I read with interest the letter to the editor by Dr Kostas Panagiotopoulos in the November 2021 issue of the BCMJ. I would like to add another suggestion to save time, money, and resources. For 8 years I was director of St. Paul’s F.A.S.T. Clinic (Foot and Ankle Screening and Triage). I also provide lower extremity virtual consultation for GPs in BC for their patients with orthopaedic problems through The RACE Line (Rapid Access for Consultative Expertise). In most cases, imaging has already been obtained before I am consulted. For foot and ankle problems, it is often essential and critical for these issues to be evaluated with weight-bearing radiographs. Unfortunately, most preliminary imaging is done without weight-bearing stress by default. This makes many common conditions such as Lisfranc’s fracture dislocation and syndesmosis disruption accompanying ankle injuries very difficult to diagnose. The lack of appropriate imaging also necessitates additional imaging with its additional burden on resources and cost, not to mention the inconvenience to the patient to go back for more X-rays.
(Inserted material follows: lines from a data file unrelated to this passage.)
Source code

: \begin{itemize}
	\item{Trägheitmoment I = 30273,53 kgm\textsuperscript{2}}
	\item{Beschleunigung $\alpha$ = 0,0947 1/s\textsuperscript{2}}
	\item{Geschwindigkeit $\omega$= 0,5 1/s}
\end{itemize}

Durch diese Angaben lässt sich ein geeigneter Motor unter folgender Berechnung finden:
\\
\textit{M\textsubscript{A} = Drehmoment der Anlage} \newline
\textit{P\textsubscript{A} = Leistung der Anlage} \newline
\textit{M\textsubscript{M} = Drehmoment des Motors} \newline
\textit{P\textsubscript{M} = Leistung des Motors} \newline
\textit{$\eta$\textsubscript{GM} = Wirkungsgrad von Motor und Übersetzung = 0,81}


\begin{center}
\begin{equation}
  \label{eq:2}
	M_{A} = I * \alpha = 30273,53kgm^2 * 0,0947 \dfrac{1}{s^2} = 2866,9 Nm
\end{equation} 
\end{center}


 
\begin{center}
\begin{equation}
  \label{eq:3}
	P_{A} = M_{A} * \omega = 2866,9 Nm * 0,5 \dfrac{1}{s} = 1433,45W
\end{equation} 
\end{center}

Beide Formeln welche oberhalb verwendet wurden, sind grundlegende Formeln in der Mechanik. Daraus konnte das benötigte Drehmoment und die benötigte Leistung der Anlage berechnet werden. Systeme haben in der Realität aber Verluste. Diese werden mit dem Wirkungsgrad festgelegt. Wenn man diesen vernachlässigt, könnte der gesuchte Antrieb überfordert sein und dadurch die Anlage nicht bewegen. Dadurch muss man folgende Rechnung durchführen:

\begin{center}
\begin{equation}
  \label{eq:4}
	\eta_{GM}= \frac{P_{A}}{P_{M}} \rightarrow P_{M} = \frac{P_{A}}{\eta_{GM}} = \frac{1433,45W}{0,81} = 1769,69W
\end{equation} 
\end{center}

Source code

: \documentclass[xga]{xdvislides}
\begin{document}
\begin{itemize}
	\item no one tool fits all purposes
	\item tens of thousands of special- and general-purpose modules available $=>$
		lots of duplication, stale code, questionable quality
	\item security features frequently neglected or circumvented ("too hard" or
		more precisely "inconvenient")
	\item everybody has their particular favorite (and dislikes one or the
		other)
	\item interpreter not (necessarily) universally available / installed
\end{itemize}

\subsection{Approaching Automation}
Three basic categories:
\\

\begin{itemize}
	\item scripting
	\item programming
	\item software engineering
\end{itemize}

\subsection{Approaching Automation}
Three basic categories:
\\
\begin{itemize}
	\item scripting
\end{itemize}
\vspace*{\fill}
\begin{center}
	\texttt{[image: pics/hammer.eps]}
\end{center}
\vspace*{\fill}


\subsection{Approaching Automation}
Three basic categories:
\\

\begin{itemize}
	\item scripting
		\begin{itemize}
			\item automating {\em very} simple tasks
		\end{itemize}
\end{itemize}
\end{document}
I strongly recommend to GPs in BC that all foot and ankle radiographs be requested with weight-bearing views unless the severity of the trauma or pain precludes standing imaging.
—Jeffrey L. Nacht, MD
Clinical Professor of Orthopaedic Surgery, UBC Faculty of Medicine
This letter was submitted in response to “Unnecessary musculoskeletal MRIs.”
Comment from Dr Brian Day: Dr Nacht makes a valid point that I wholeheartedly support. I would simply add that, when possible, weight-bearing views should also be performed in the assessment of hip and knee joint pathology, especially when there is a possibility that a procedural intervention may be required. As Dr Nacht points out with the foot and ankle, acute trauma where a fracture may be present are exceptions.